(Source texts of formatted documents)
=-=-=-=-=

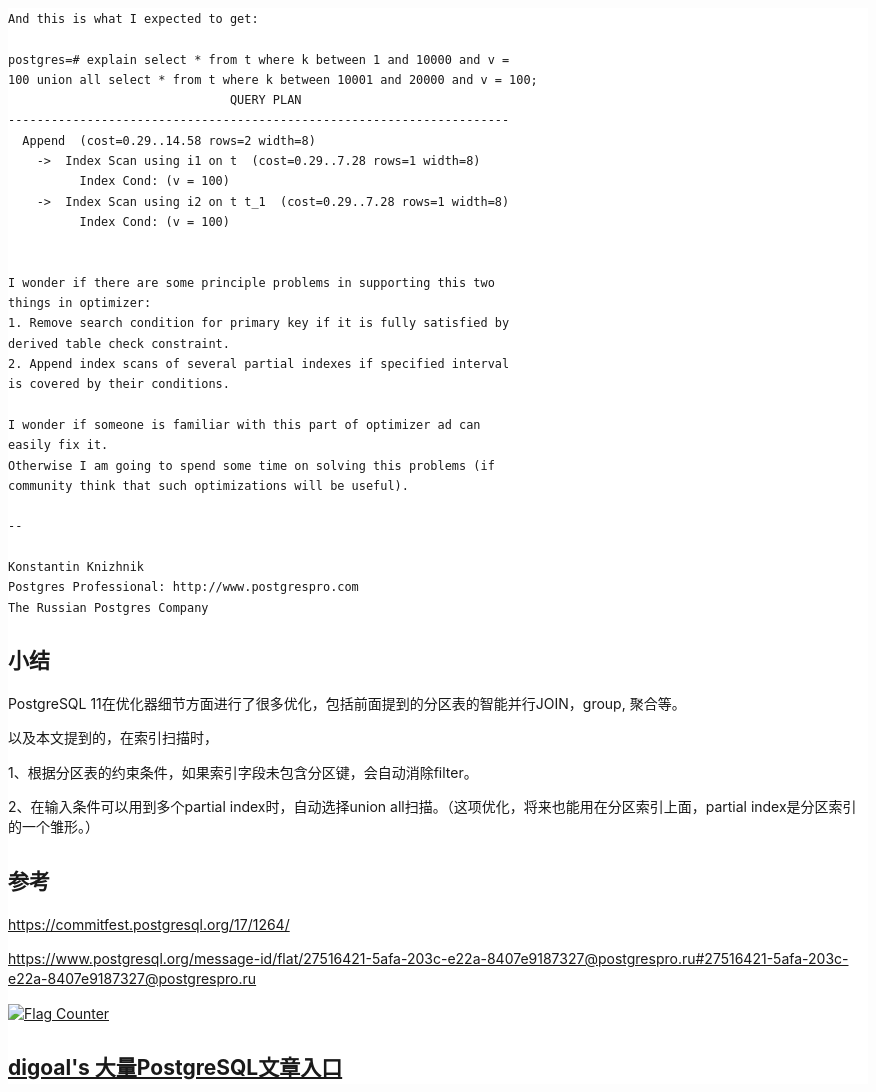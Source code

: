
 ```  
And this is what I expected to get:  
  
postgres=# explain select * from t where k between 1 and 10000 and v =   
100 union all select * from t where k between 10001 and 20000 and v = 100;  
                               QUERY PLAN  
----------------------------------------------------------------------  
  Append  (cost=0.29..14.58 rows=2 width=8)  
    ->  Index Scan using i1 on t  (cost=0.29..7.28 rows=1 width=8)  
          Index Cond: (v = 100)  
    ->  Index Scan using i2 on t t_1  (cost=0.29..7.28 rows=1 width=8)  
          Index Cond: (v = 100)  
  
  
I wonder if there are some principle problems in supporting this two   
things in optimizer:  
1. Remove search condition for primary key if it is fully satisfied by   
derived table check constraint.  
2. Append index scans of several partial indexes if specified interval   
is covered by their conditions.  
  
I wonder if someone is familiar with this part of optimizer ad can   
easily fix it.  
Otherwise I am going to spend some time on solving this problems (if   
community think that such optimizations will be useful).  
  
--   
  
Konstantin Knizhnik  
Postgres Professional: http://www.postgrespro.com  
The Russian Postgres Company  
```   
  
## 小结  
PostgreSQL 11在优化器细节方面进行了很多优化，包括前面提到的分区表的智能并行JOIN，group, 聚合等。  
  
以及本文提到的，在索引扫描时，  
  
1、根据分区表的约束条件，如果索引字段未包含分区键，会自动消除filter。  
  
2、在输入条件可以用到多个partial index时，自动选择union all扫描。（这项优化，将来也能用在分区索引上面，partial index是分区索引的一个雏形。）  
  
## 参考  
https://commitfest.postgresql.org/17/1264/  
  
https://www.postgresql.org/message-id/flat/27516421-5afa-203c-e22a-8407e9187327@postgrespro.ru#27516421-5afa-203c-e22a-8407e9187327@postgrespro.ru  
   
  
<a rel="nofollow" href="http://info.flagcounter.com/h9V1"  ><img src="http://s03.flagcounter.com/count/h9V1/bg_FFFFFF/txt_000000/border_CCCCCC/columns_2/maxflags_12/viewers_0/labels_0/pageviews_0/flags_0/"  alt="Flag Counter"  border="0"  ></a>  
  
  
  
  
  
  
## [digoal's 大量PostgreSQL文章入口](https://github.com/digoal/blog/blob/master/README.md "22709685feb7cab07d30f30387f0a9ae")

=-=-=-=-=

Take the line with "以及本文提到的，在索引扫描时，" and every line after it in the data, and please reproduce them exactly, leaving out all other lines.

以及本文提到的，在索引扫描时，  
  
1、根据分区表的约束条件，如果索引字段未包含分区键，会自动消除filter。  
  
2、在输入条件可以用到多个partial index时，自动选择union all扫描。（这项优化，将来也能用在分区索引上面，partial index是分区索引的一个雏形。）  
  
## 参考  
https://commitfest.postgresql.org/17/1264/  
  
https://www.postgresql.org/message-id/flat/27516421-5afa-203c-e22a-8407e9187327@postgrespro.ru#27516421-5afa-203c-e22a-8407e9187327@postgrespro.ru  
   
  
<a rel="nofollow" href="http://info.flagcounter.com/h9V1"  ><img src="http://s03.flagcounter.com/count/h9V1/bg_FFFFFF/txt_000000/border_CCCCCC/columns_2/maxflags_12/viewers_0/labels_0/pageviews_0/flags_0/"  alt="Flag Counter"  border="0"  ></a>  
  
  
  
  
  
  
## [digoal's 大量PostgreSQL文章入口](https://github.com/digoal/blog/blob/master/README.md "22709685feb7cab07d30f30387f0a9ae")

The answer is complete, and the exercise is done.